I am a senior in high school dreaming of becoming a CRNA, however I'm not sure of the best route to take. Please help me weigh the pros and cons of my top university choices.

For my CRNA I plan to attend Akron university.

However for my bsn, I can't decide.

I fell in love with a private school in cleveland, however the nursing program there is non-traditional. You must have a bachelors degree, then you are admitted into the absn program. I will enter this private university as a sophomore due to college classes in high school, I will major in biology and minor in chemistry or vice versa, then get my absn, all in a four year time period, then of course work in an ICU until I can apply for Akrons CRNA program. This university is private so of course it is more expensive but it's truly the school I love, will the major in biology and minor in chemistry (or vice versa) along with my absn, will that looks better on a resume? Or help with getting into Akrons program or finding a job? I spoke with Akrons crna program director and he said they have accepted absn student but it is not favored more so over traditional bsn students. I have also read that your motivation is a huge key in your interview and I believe I have motivation.
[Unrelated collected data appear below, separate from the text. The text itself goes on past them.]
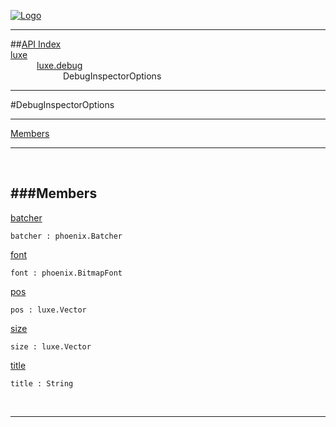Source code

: 
[![Logo](../../../images/logo.png)](../../../index.html)

---


##[API Index](../../../api/index.html#luxe.debug)   
[luxe](../)     
&emsp;&emsp;&emsp;[luxe.debug](./)   
&emsp;&emsp;&emsp;&emsp;&emsp;&emsp;DebugInspectorOptions

---

#DebugInspectorOptions


---


[Members](#Members)   


---

&nbsp;   

<a class="lift" name="Members" ></a>
###Members   
---
<a class="lift" name="batcher" href="#batcher">batcher</a>



`batcher : phoenix.Batcher`

<span class="small_desc_flat">  </span>   

<a class="lift" name="font" href="#font">font</a>



`font : phoenix.BitmapFont`

<span class="small_desc_flat">  </span>   

<a class="lift" name="pos" href="#pos">pos</a>



`pos : luxe.Vector`

<span class="small_desc_flat">  </span>   

<a class="lift" name="size" href="#size">size</a>



`size : luxe.Vector`

<span class="small_desc_flat">  </span>   

<a class="lift" name="title" href="#title">title</a>



`title : String`

<span class="small_desc_flat">  </span>   



&nbsp;
&nbsp;
&nbsp;

---  


&nbsp;   
&nbsp;   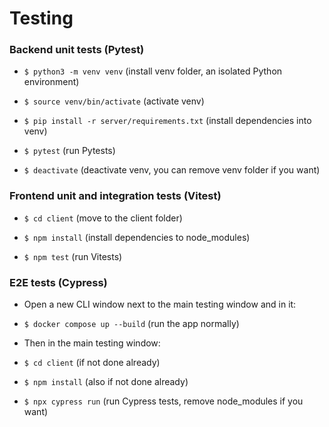 # Testing

### Backend unit tests (Pytest)
- `$ python3 -m venv venv` (install venv folder, an isolated Python environment)

- `$ source venv/bin/activate` (activate venv)

- `$ pip install -r server/requirements.txt` (install dependencies into venv)

- `$ pytest` (run Pytests)

- `$ deactivate` (deactivate venv, you can remove venv folder if you want)

### Frontend unit and integration tests (Vitest)
- `$ cd client` (move to the client folder)

- `$ npm install` (install dependencies to node_modules)

- `$ npm test` (run Vitests)

### E2E tests (Cypress)

- Open a new CLI window next to the main testing window and in it:
  
- `$ docker compose up --build` (run the app normally)

- Then in the main testing window:
  
- `$ cd client` (if not done already)

- `$ npm install` (also if not done already)

- `$ npx cypress run` (run Cypress tests, remove node_modules if you want)

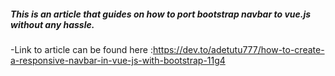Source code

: 
##### This is an article that guides on how to port bootstrap navbar to vue.js without any hassle. 

-Link to article can be found here :https://dev.to/adetutu777/how-to-create-a-responsive-navbar-in-vue-js-with-bootstrap-11g4


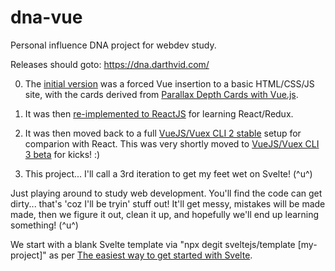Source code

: # dna-vue

Personal influence DNA project for webdev study.

Releases should goto: https://dna.darthvid.com/

0. The [initial version](https://github.com/tehdarthvid/old-dna) was a forced Vue insertion to a basic HTML/CSS/JS site, with the cards derived from [Parallax Depth Cards with Vue.js](https://vuejsexamples.com/parallax-depth-cards-with-vue-js/).
1. It was then [re-implemented to ReactJS](https://github.com/tehdarthvid/dna-react) for learning React/Redux.
1. It was then moved back to a full [VueJS/Vuex CLI 2 stable](https://github.com/tehdarthvid/dna-vue-cli-2) setup for comparion with React. This was very shortly moved to [VueJS/Vuex CLI 3 beta](https://github.com/tehdarthvid/dna-vue) for kicks! :)

1. This project... I'll call a 3rd iteration to get my feet wet on Svelte! (^u^)

Just playing around to study web development. You'll find the code can get dirty... that's 'coz I'll be tryin' stuff out! It'll get messy, mistakes will be made made, then we figure it out, clean it up, and hopefully we'll end up learning something! (^u^)

We start with a blank Svelte template via "npx degit sveltejs/template [my-project]" as per [The easiest way to get started with Svelte](https://svelte.dev/blog/the-easiest-way-to-get-started).
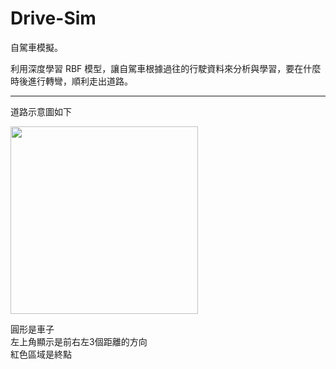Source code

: # Drive-Sim
自駕車模擬。

利用深度學習 RBF 模型，讓自駕車根據過往的行駛資料來分析與學習，要在什麼時後進行轉彎，順利走出道路。

---

道路示意圖如下

<img src="https://i.imgur.com/YPbvKNk.png" width="300px">

圓形是車子<br>
左上角顯示是前右左3個距離的方向<br>
紅色區域是終點<br>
The second school choice is actually Akron university for a traditional four year bsn. I didn't mind Akron however I didn't fall in love with it, but if it's better for my future than that's how I want to go. It's a big school in the city of Akron OH.

Please help me as no one can really answer my question because no one really knows. I would really appreciate it! :)


173 Posts

Specializes in Med/Surg, ICU. Has 4 years experience.

It seems in most circumstances, CRNA programs care very little about where you received your BSN, as long as you maintained high grades and it is regionally accreditated. Honestly, I would generally recommend going to a ADN/BSN program that allows for you to accumulate the least amount of debt. An exception to that is if you live in an area that is oversaturated with new grad RNs and certain programs seem to get preferential treatment for hiring.